Studies like the work of Brewer et al. (2011) suggest that mindfulness practices can decrease the activation of the brain's default mode network associated with mind wandering and angsty, anticipatory thoughts. Recent magnetic resonance imaging (MRI) studies show that consistent, brief mindfulness practice can tamp down the activity in this network of brain structures that tend you toward pressured thoughts of “if only __” or “when I get __” or “I have to get __."
It's like taking the wheel away from your brain's daydreaming and doom-scrolling tendencies. With mindfulness, you're not erasing thoughts; you're choosing where to steer attention toward owning moments just as they are.
Meet Lisa: A "Nexting" Survivor
Picture this: Lisa, a master "nexter," a mythological hero of multitasking. She was always onto the next thing—text messages, emails, social media posts—all in hot pursuit of her obsession with becoming the next (pun intended) Mr. Beast-like YouTuber. It's like her life was an endless game of tag with the future.

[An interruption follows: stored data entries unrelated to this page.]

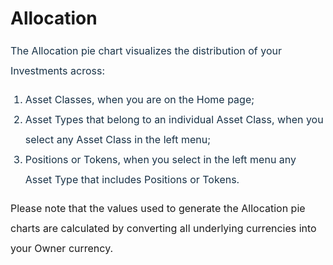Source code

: # Allocation

<p "helvetica="" -webkit-text-stroke-width:="" 0px;="" 2;="" 400;="" arial,="" font-style:="" font-variant-caps:="" font-variant-ligatures:="" font-weight:="" initial;="" justify;"="" letter-spacing:="" neue",="" none;="" normal;="" orphans:="" roboto,="" sans-serif;="" segoe="" style="box-sizing: border-box; margin: 0px 0px 0px 0in; font-size: 16px; line-height: 32px; word-break: normal; overflow-wrap: break-word; color: rgb(24, 50, 71); font-family: -apple-system, BlinkMacSystemFont, " text-align:="" text-decoration-color:="" text-decoration-style:="" text-decoration-thickness:="" text-indent:="" text-transform:="" ui",="" white-space:="" widows:="" word-spacing:=""><span dir="ltr" style="box-sizing: border-box; font-size: 16px; line-height: 32px;">The Allocation pie chart visualizes the distribution of your Investments across:</span></p>

<ol><li "helvetica="" -webkit-text-stroke-width:="" 0px;="" 2;="" 400;="" arial,="" font-style:="" font-variant-caps:="" font-variant-ligatures:="" font-weight:="" initial;="" justify;"="" letter-spacing:="" neue",="" none;="" normal;="" orphans:="" roboto,="" sans-serif;="" segoe="" style="box-sizing: border-box; margin-top: 0px; margin-right: 0px; margin-bottom: 0px; font-size: 16px; line-height: 32px; word-break: normal; overflow-wrap: break-word; color: rgb(24, 50, 71); font-family: -apple-system, BlinkMacSystemFont, " text-align:="" text-decoration-color:="" text-decoration-style:="" text-decoration-thickness:="" text-indent:="" text-transform:="" ui",="" white-space:="" widows:="" word-spacing:=""><span dir="ltr" style="box-sizing: border-box; font-size: 16px; line-height: 32px;">Asset Classes, when you are on the Home page;</span></li><li "helvetica="" -webkit-text-stroke-width:="" 0px;="" 2;="" 400;="" arial,="" font-style:="" font-variant-caps:="" font-variant-ligatures:="" font-weight:="" initial;="" justify;"="" letter-spacing:="" neue",="" none;="" normal;="" orphans:="" roboto,="" sans-serif;="" segoe="" style="box-sizing: border-box; margin-top: 0px; margin-right: 0px; margin-bottom: 0px; font-size: 16px; line-height: 32px; word-break: normal; overflow-wrap: break-word; color: rgb(24, 50, 71); font-family: -apple-system, BlinkMacSystemFont, " text-align:="" text-decoration-color:="" text-decoration-style:="" text-decoration-thickness:="" text-indent:="" text-transform:="" ui",="" white-space:="" widows:="" word-spacing:=""><span dir="ltr" style="box-sizing: border-box; font-size: 16px; line-height: 32px;">Asset Types that belong to an individual Asset Class, when you select any Asset Class in the left menu;</span></li><li "helvetica="" -webkit-text-stroke-width:="" 0px;="" 2;="" 400;="" arial,="" font-style:="" font-variant-caps:="" font-variant-ligatures:="" font-weight:="" initial;="" justify;"="" letter-spacing:="" neue",="" none;="" normal;="" orphans:="" roboto,="" sans-serif;="" segoe="" style="box-sizing: border-box; margin-top: 0px; margin-right: 0px; margin-bottom: 0px; font-size: 16px; line-height: 32px; word-break: normal; overflow-wrap: break-word; color: rgb(24, 50, 71); font-family: -apple-system, BlinkMacSystemFont, " text-align:="" text-decoration-color:="" text-decoration-style:="" text-decoration-thickness:="" text-indent:="" text-transform:="" ui",="" white-space:="" widows:="" word-spacing:=""><span dir="ltr" style="box-sizing: border-box; font-size: 16px; line-height: 32px;">Positions or Tokens, when you select in the left menu any Asset Type that includes Positions or Tokens.</span></li></ol>

<span dir="ltr" style="box-sizing: border-box; font-size: 16px; line-height: 32px;">Please note that the values used to generate the Allocation pie charts are calculated by converting all underlying currencies into your Owner currency.</span>
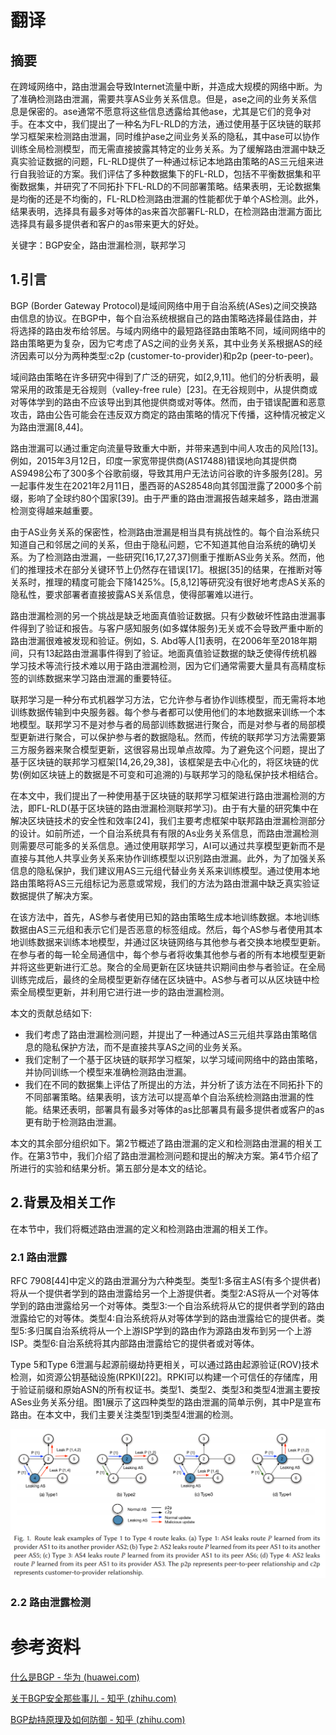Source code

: # 翻译

## 摘要

在跨域网络中，路由泄漏会导致Internet流量中断，并造成大规模的网络中断。为了准确检测路由泄漏，需要共享AS业务关系信息。但是，ase之间的业务关系信息是保密的。ase通常不愿意将这些信息透露给其他ase，尤其是它们的竞争对手。在本文中，我们提出了一种名为FL-RLD的方法，通过使用基于区块链的联邦学习框架来检测路由泄漏，同时维护ase之间业务关系的隐私，其中ase可以协作训练全局检测模型，而无需直接披露其特定的业务关系。为了缓解路由泄漏中缺乏真实验证数据的问题，FL-RLD提供了一种通过标记本地路由策略的AS三元组来进行自我验证的方案。我们评估了多种数据集下的FL-RLD，包括不平衡数据集和平衡数据集，并研究了不同拓扑下FL-RLD的不同部署策略。结果表明，无论数据集是均衡的还是不均衡的，FL-RLD检测路由泄漏的性能都优于单个AS检测。此外，结果表明，选择具有最多对等体的as来首次部署FL-RLD，在检测路由泄漏方面比选择具有最多提供者和客户的as带来更大的好处。

关键字：BGP安全，路由泄漏检测，联邦学习

## 1.引言

BGP (Border Gateway Protocol)是域间网络中用于自治系统(ASes)之间交换路由信息的协议。在BGP中，每个自治系统根据自己的路由策略选择最佳路由，并将选择的路由发布给邻居。与域内网络中的最短路径路由策略不同，域间网络中的路由策略更为复杂，因为它考虑了AS之间的业务关系，其中业务关系根据AS的经济因素可以分为两种类型:c2p (customer-to-provider)和p2p (peer-to-peer)。

域间路由策略在许多研究中得到了广泛的研究，如[2,9,11]。他们的分析表明，最常采用的政策是无谷规则（valley-free rule）[23]。在无谷规则中，从提供商或对等体学到的路由不应该导出到其他提供商或对等体。然而，由于错误配置和恶意攻击，路由公告可能会在违反双方商定的路由策略的情况下传播，这种情况被定义为路由泄漏[8,44]。

路由泄漏可以通过重定向流量导致重大中断，并带来遇到中间人攻击的风险[13]。例如，2015年3月12日，印度一家宽带提供商(AS17488)错误地向其提供商AS9498公布了300多个谷歌前缀，导致其用户无法访问谷歌的许多服务[28]。另一起事件发生在2021年2月11日，墨西哥的AS28548向其邻国泄露了2000多个前缀，影响了全球约80个国家[39]。由于严重的路由泄漏报告越来越多，路由泄漏检测变得越来越重要。

由于AS业务关系的保密性，检测路由泄漏是相当具有挑战性的。每个自治系统只知道自己和邻居之间的关系，但由于隐私问题，它不知道其他自治系统的确切关系。为了检测路由泄漏，一些研究[16,17,27,37]侧重于推断AS业务关系。然而，他们的推理技术在部分关键环节上仍然存在错误[17]。根据[35]的结果，在推断对等关系时，推理的精度可能会下降1425%。[5,8,12]等研究没有很好地考虑AS关系的隐私性，要求部署者直接披露AS关系信息，使得部署难以进行。

路由泄漏检测的另一个挑战是缺乏地面真值验证数据。只有少数破坏性路由泄漏事件得到了验证和报告。与客户感知服务(如多媒体服务)无关或不会导致严重中断的路由泄漏很难被发现和验证。例如，S. Abd等人[1]表明，在2006年至2018年期间，只有13起路由泄漏事件得到了验证。地面真值验证数据的缺乏使得传统机器学习技术等流行技术难以用于路由泄漏检测，因为它们通常需要大量具有高精度标签的训练数据来学习路由泄漏的重要特征。

联邦学习是一种分布式机器学习方法，它允许参与者协作训练模型，而无需将本地训练数据传输到中央服务器。每个参与者都可以使用他们的本地数据来训练一个本地模型。联邦学习不是对参与者的局部训练数据进行聚合，而是对参与者的局部模型更新进行聚合，可以保护参与者的数据隐私。然而，传统的联邦学习方法需要第三方服务器来聚合模型更新，这很容易出现单点故障。为了避免这个问题，提出了基于区块链的联邦学习框架[14,26,29,38]，该框架是去中心化的，将区块链的优势(例如区块链上的数据是不可变和可追溯的)与联邦学习的隐私保护技术相结合。

在本文中，我们提出了一种使用基于区块链的联邦学习框架进行路由泄漏检测的方法，即FL-RLD(基于区块链的路由泄漏检测联邦学习)。由于有大量的研究集中在解决区块链技术的安全性和效率[24]，我们主要考虑框架中联邦路由泄漏检测部分的设计。如前所述，一个自治系统具有有限的As业务关系信息，而路由泄漏检测则需要尽可能多的关系信息。通过使用联邦学习，AI可以通过共享模型更新而不是直接与其他人共享业务关系来协作训练模型以识别路由泄漏。此外，为了加强关系信息的隐私保护，我们建议用AS三元组代替业务关系来训练模型。通过使用本地路由策略将AS三元组标记为恶意或常规，我们的方法为路由泄漏中缺乏真实验证数据提供了解决方案。

在该方法中，首先，AS参与者使用已知的路由策略生成本地训练数据。本地训练数据由AS三元组和表示它们是否恶意的标签组成。然后，每个AS参与者使用其本地训练数据来训练本地模型，并通过区块链网络与其他参与者交换本地模型更新。在参与者的每一轮全局通信中，每个参与者将收集其他参与者的所有本地模型更新并将这些更新进行汇总。聚合的全局更新在区块链共识期间由参与者验证。在全局训练完成后，最终的全局模型更新存储在区块链中。AS参与者可以从区块链中检索全局模型更新，并利用它进行进一步的路由泄漏检测。

本文的贡献总结如下:
- 我们考虑了路由泄漏检测问题，并提出了一种通过AS三元组共享路由策略信息的隐私保护方法，而不是直接共享AS之间的业务关系。
- 我们定制了一个基于区块链的联邦学习框架，以学习域间网络中的路由策略，并协同训练一个模型来准确检测路由泄漏。
- 我们在不同的数据集上评估了所提出的方法，并分析了该方法在不同拓扑下的不同部署策略。结果表明，该方法可以提高单个自治系统检测路由泄漏的性能。结果还表明，部署具有最多对等体的as比部署具有最多提供者或客户的as更有助于检测路由泄漏。

本文的其余部分组织如下。第2节概述了路由泄漏的定义和检测路由泄漏的相关工作。在第3节中，我们介绍了路由泄漏检测问题和提出的解决方案。第4节介绍了所进行的实验和结果分析。第五部分是本文的结论。

## 2.背景及相关工作
在本节中，我们将概述路由泄漏的定义和检测路由泄漏的相关工作。

### 2.1 路由泄露
RFC 7908[44]中定义的路由泄漏分为六种类型。类型1:多宿主AS(有多个提供者)将从一个提供者学到的路由泄露给另一个上游提供者。类型2:AS将从一个对等体学到的路由泄露给另一个对等体。类型3:一个自治系统将从它的提供者学到的路由泄露给它的对等体。类型4:自治系统将从对等体学到的路由泄露给它的提供者。类型5:多归属自治系统将从一个上游ISP学到的路由作为源路由发布到另一个上游ISP。类型6:自治系统将其内部路由泄露给它的提供者或对等体。

Type 5和Type 6泄漏与起源前缀劫持更相关，可以通过路由起源验证(ROV)技术检测，如资源公钥基础设施(RPKI)[22]。RPKI可以构建一个可信任的存储库，用于验证前缀和原始ASN的所有权证书。类型1、类型2、类型3和类型4泄漏主要按ASes业务关系分组。图1展示了这四种类型的路由泄漏的简单示例，其中P是宣布路由。在本文中，我们主要关注类型1到类型4泄漏的检测。

![](images/Pasted%20image%2020230611105304.png)

### 2.2 路由泄露检测




# 参考资料
[什么是BGP - 华为 (huawei.com)](https://support.huawei.com/enterprise/zh/doc/EDOC1100280707)

[关于BGP安全那些事儿 - 知乎 (zhihu.com)](https://zhuanlan.zhihu.com/p/434629393)

[BGP劫持原理及如何防御 - 知乎 (zhihu.com)](https://zhuanlan.zhihu.com/p/568323332)

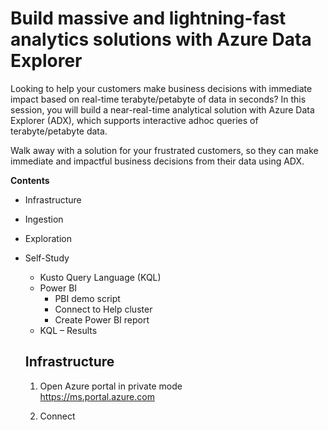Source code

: #  Build massive and lightning-fast analytics solutions with Azure Data Explorer  
 
 Looking to help your customers make business decisions with immediate impact based on real-time terabyte/petabyte of data in seconds? In this session, you will build a near-real-time analytical solution with Azure Data Explorer (ADX), which supports interactive adhoc queries of terabyte/petabyte data.  
 
 Walk away with a solution for your frustrated customers, so they can make immediate and impactful business decisions from their data using ADX.  
 
**Contents**
 
 <!-- TOC -->

- Infrastructure  
- Ingestion  
- Exploration
- Self-Study  
  - Kusto Query Language (KQL)  
  - Power BI  
      - PBI demo script  
      - Connect to Help cluster  
      - Create Power BI report  
   - KQL – Results   
   
  <!-- TOC -->  
  
    ## Infrastructure  
   
   1.	Open Azure portal in private mode  
     	https://ms.portal.azure.com 
      
   2. Connect  
      
  
  
   

   
   
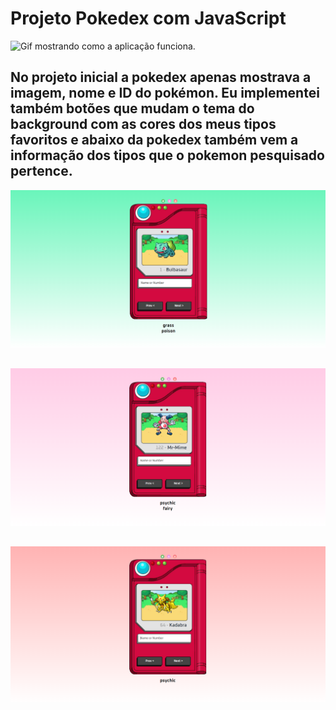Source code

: # Projeto Pokedex com JavaScript



<img src="/images/pokedex.gif" alt="Gif mostrando como a aplicação funciona.">



## No projeto inicial a pokedex apenas mostrava a imagem, nome e ID do pokémon. Eu implementei também botões que mudam o tema do background com as cores dos meus tipos favoritos e abaixo da pokedex também vem a informação dos tipos que o pokemon pesquisado pertence.

<img src="/images/planta.png" alt="imagem da aplicação em tema grama">

##

<img src="/images/fada.png" alt="imagem da aplicação em tema fada">

##

<img src="/images/psiquico.png" alt="imagem da aplicação em tema psíquico">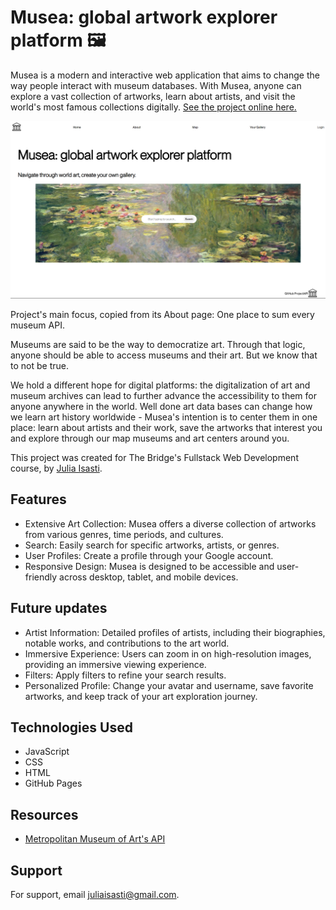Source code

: 
# Musea: global artwork explorer platform 🖼️

Musea is a modern and interactive web application that aims to change the way people interact with museum databases. With Musea, anyone can explore a vast collection of artworks, learn about artists, and visit the world's most famous collections digitally. [See the project online here.](https://juliaisasti.github.io/Musea/pages/home.html) 

![App Screenshot](./assets/Captura%20de%20pantalla%202023-11-08%20024956.png)

Project's main focus, copied from its About page:
One place to sum every museum API.

Museums are said to be the way to democratize art. Through that logic, anyone should be able to access museums and their art. But we know that to not be true.

We hold a different hope for digital platforms: the digitalization of art and museum archives can lead to further advance the accessibility to them for anyone anywhere in the world. Well done art data bases can change how we learn art history worldwide - Musea's intention is to center them in one place: learn about artists and their work, save the artworks that interest you and explore through our map museums and art centers around you.

This project was created for The Bridge's Fullstack Web Development course, by [Julia Isasti](https://github.com/juliaisasti).




## Features

- Extensive Art Collection: Musea offers a diverse collection of artworks from various genres, time periods, and cultures.
- Search: Easily search for specific artworks, artists, or genres.
- User Profiles: Create a profile through your Google account.
- Responsive Design: Musea is designed to be accessible and user-friendly across desktop, tablet, and mobile devices.

## Future updates

- Artist Information: Detailed profiles of artists, including their biographies, notable works, and contributions to the art world.
- Immersive Experience: Users can zoom in on high-resolution images, providing an immersive viewing experience.
- Filters: Apply filters to refine your search results.
- Personalized Profile: Change your avatar and username, save favorite artworks, and keep track of your art exploration journey.
    


## Technologies Used

- JavaScript
- CSS
- HTML
- GitHub Pages
## Resources

 - [Metropolitan Museum of Art's API](https://awesomeopensource.com/project/elangosundar/awesome-README-templates)


## Support

For support, email juliaisasti@gmail.com.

But, then, Lisa decided enough was enough. Family and friends were dope-slapping her with the pain of rejection from her obsession with “content creation.” “It’s like the Lisa we knew and loved was kidnapped by YouTube,” her best friend told her.
She stumbled around looking for help for a while and, ultimately, on the recommendations of friends and her therapist, embraced mindfulness. One day, she sat in her backyard and held her phone in her hand, feeling the weight of it as an object, hearing the wind in the trees, and tasting the metallic flavor of bile in her mouth. She noticed, seemingly for the first time, how much stress all the YouTube nexting was creating. That's when she realized “when” her real life was—now. A wave of sadness swelled in her, and she cried for a long time about the damage done to herself and others. She set her phone down without opening any apps, felt her bare feet in the grass, and realized it needed cutting!
“Damn,” she thought. “This is messed up. I’m done missing so much!”
She was an owner of that moment. And though it would be ridiculous to say she was “cured” of all nexting, she now had a tool for working with it instead of being its servant.
Here's Your Power Move: A Mindfulness Practice
Let's put this into action:
- Tune in: Notice when the urge to "next" comes knocking. Maybe it's during a dull meeting or when you're in line. When the itch to "next" strikes, pause. Just hit the mental brakes.
- Breathe: Take a deep breath. Feel it, the inhale, the exhale—your invite to the present.
- Witness: Observe your thoughts from a distance. You're not your thoughts; you're the observer.
- Anchor: Feel your feet on the ground or your hand on your chest. This is your anchor to the moment.
- Own it: Embrace now, exactly as it is. No rushing, no future-tripping. Just owning what's happening. You’re not controlling it; you’re not anticipating or worrying. You’re showing up and engaging. That’s true “ownership.”
Breaking the Cycle
As we navigate a world inundated with distractions and the allure of "nexting," embracing mindfulness-based owning can help us reclaim our sense of presence and connection. By understanding the science behind the dopamine-driven cycle and practicing mindfulness, we empower ourselves to break free from the habit pattern and find contentment in the richness of the present moment.
So, next time you're tempted to binge-watch until sunrise or keep scrolling until your thumb cramps, pause. Embrace ownership, because life's happening now, not next.
Taber, K., Black, D., Porrino, L., & Hurley, R. (2012). Neuroanatomy of Dopamine: Reward and Addiction. The Journal of Neuropsychiatry and Clinical Sciences, 24(1), 1–4.
Brewer JA, Worhunsky PD, Gray JR, Tang YY, Weber J, Kober H. Meditation experience is associated with differences in default mode network activity and connectivity. Proc Natl Acad Sci U S A. 2011 Dec 13;108(50):20254–9. doi: 10.1073/pnas.1112029108. Epub 2011 Nov 23. PMID: 22114193; PMCID: PMC3250176.